The daughter of Armenian immigrants, Stewart grew up with the trappings of privilege in La Canada Flintridge. She attended private schools, spent seven years studying ballet, took riding lessons and spent vacations water skiing and ice skating at her family's second home in Lake Arrowhead.
"Carla had an innately noble nature," said [her mother] Emmy Aprahamian, dressed in black and perched on a sofa in her small Glendale apartment, where the walls are crowded with photos of her daughter and tables piled high with sympathy cards. "Carla loved animals, children, nature.... She was just a sweet soul who cared about doing good for everybody."
At 25, she married Brandon Stewart, a high school friend who had been a buddy of her younger brother, Richard. But 10 years later, estranged from her husband, her old dream of military service resurfaced.

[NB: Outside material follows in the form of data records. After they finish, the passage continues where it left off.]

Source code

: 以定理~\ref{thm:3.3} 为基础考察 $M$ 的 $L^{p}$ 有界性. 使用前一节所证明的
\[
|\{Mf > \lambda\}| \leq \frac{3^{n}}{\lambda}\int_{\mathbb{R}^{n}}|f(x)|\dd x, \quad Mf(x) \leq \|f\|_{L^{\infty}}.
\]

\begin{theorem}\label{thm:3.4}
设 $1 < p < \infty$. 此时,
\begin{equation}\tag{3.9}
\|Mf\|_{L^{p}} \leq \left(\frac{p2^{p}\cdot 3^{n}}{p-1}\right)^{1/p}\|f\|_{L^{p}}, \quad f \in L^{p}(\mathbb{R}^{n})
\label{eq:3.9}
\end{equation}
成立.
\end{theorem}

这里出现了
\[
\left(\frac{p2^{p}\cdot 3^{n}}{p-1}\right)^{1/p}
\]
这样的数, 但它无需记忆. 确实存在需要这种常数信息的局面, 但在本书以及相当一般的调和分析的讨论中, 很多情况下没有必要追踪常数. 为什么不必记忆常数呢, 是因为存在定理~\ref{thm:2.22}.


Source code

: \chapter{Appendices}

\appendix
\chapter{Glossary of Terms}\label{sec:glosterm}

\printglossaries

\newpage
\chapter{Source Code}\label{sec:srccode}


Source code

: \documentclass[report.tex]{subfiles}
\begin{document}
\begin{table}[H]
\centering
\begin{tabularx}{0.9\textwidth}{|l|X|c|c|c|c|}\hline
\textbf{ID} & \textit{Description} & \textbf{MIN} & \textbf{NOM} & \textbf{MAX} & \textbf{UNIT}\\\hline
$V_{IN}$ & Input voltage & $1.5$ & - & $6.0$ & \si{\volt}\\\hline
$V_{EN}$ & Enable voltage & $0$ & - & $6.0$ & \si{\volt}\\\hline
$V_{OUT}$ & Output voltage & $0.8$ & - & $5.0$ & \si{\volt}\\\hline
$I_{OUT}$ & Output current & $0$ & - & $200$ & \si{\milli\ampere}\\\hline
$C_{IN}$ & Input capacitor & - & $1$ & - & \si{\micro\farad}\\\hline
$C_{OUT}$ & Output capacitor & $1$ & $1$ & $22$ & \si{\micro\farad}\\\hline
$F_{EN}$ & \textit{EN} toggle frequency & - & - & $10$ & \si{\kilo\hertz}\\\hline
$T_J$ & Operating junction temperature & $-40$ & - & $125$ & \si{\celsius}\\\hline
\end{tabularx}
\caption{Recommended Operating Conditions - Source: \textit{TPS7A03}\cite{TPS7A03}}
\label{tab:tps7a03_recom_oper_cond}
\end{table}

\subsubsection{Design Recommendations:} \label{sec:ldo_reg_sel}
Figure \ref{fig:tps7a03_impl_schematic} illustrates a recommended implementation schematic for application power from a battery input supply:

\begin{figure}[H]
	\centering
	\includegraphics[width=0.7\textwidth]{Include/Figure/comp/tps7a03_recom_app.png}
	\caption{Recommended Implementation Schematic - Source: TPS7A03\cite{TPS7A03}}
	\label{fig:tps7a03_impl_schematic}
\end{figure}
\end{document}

At 35, nearing the cutoff age for enlistment, she joined the Army Reserve, whose soldiers receive combat training and attend weekend drills but can live at home and maintain their civilian careers.
Neither of her parents understood her choice, but they didn't try to dissuade their headstrong daughter
"Even if I had tried to stop her from going, it would have been impossible," her mother said. "I warned her that she might have to go to Iraq. She said, 'Mom, that's OK.' " She was proud to be a soldier, Aprahamian said. "She would say 'Mom, this uniform feels so right.'
Stewart was buried Feb. 10 at Forest Lawn Memorial-Park, Hollywood Hills, after a funeral at the Hall of Liberty that drew hundreds of friends, family members and fellow soldiers. There, her father paid a final tribute to his soldier daughter.
"She surprised the life out of me," said Edmond Babayan, who joined the Marine Corps after he immigrated to the United States at 18. "I thought I was the brave one in the family.... She turned out to be the brave, the tough, the best patriot of all of us.
"My little hero," he called her as he turned and faced his daughter's open casket. Then he said goodbye with a long salute and dropped to his knees.